Roubini ratio getting fuzzy

How far along are we in the credit crunch?  One heretofore reliable indicator has become rather fuzzy.

Constant readers will recall last spring I developed the Roubini Ratio — the writedown forecasts from conventional analysts divided by NYU professor Nouriel Roubini's forecast of $1 trillion.  At the time, it was about .5

The problem now is that some conventional forecasts have exceeded Roubini's figure — Bridgewater Associates reckoned $1.6 trillion a few weeks ago — and now Roubini is giving himself significant margin for error:

The United States is in the second inning of a recession that will last for at least 18 months and help kill off hundreds of banks, influential economist and New York University Professor Nouriel Roubini told Barron's in Sunday's edition.

Taxpayers will pay a big price for helping bail out the rest of the financial services industry as well, Roubini said — at least $1 trillion and more likely $2 trillion.

Whatever the figure, Roubini appears more pessimistic than another rare truth-teller outside the Agora Financial firmament — Oppenheimer's Meredith Whitney.  She figures we're about halfway done with all the writedowns, which to date total $350 billion.

So what are the next shoes to drop?  Well for starters, the blank-check bailout of Fannie and Freddie have now given those two august institutions the courage, if that's what you want to call it, to increase their loss estimates. 

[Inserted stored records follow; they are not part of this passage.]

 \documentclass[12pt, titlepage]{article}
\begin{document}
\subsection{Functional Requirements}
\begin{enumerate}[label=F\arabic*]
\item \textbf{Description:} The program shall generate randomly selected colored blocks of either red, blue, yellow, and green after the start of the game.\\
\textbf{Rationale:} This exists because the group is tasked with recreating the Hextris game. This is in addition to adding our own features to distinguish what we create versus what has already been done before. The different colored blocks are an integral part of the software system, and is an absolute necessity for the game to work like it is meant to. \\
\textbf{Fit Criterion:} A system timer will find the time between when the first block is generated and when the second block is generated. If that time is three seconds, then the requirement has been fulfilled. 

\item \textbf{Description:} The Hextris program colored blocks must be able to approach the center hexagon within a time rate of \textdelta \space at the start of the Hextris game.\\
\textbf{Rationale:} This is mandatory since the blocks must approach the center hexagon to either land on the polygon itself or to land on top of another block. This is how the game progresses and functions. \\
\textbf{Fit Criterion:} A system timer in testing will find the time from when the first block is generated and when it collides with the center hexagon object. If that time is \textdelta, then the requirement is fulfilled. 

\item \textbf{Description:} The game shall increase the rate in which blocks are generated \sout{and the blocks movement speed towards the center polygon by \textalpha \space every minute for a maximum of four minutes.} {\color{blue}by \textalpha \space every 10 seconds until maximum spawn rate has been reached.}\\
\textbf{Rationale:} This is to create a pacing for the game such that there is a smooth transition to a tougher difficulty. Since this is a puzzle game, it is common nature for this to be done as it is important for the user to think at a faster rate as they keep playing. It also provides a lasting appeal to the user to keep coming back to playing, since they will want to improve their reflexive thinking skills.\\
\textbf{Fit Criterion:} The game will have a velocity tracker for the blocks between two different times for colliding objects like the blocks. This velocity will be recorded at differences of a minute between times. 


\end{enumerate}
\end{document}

And now that the subprime mess is subsiding, establishment media are starting to acknowledge that even worse is to come.  Alt-A delinquencies (loans to borrowers with decent credit who nonetheless didn't want to offer proof of income) have quadrupled over the last year, and prime loan delinquencies have doubled.  The New York Times reports, "While it is difficult to draw precise parallels among various segments of the mortgage market, the arc of the crisis in subprime loans suggests that the problems in the broader market may not peak for another year or two, analysts said."

That jibes with Roubini's outlook.  So prepare accordingly.

Now, allow me to issue a plea to my former colleagues in the news media: STOP calling this the "subprime crisis," if you haven't by now.  Those were never the only kinds of mortgages at risk, as even the Gray Lady now sees.  And the problem isn't the mortgages as much as it is the fact housing prices grew completely out of proportion to other prices from 1996 to 2006 and now must revert to the mean — perhaps after falling well below the mean.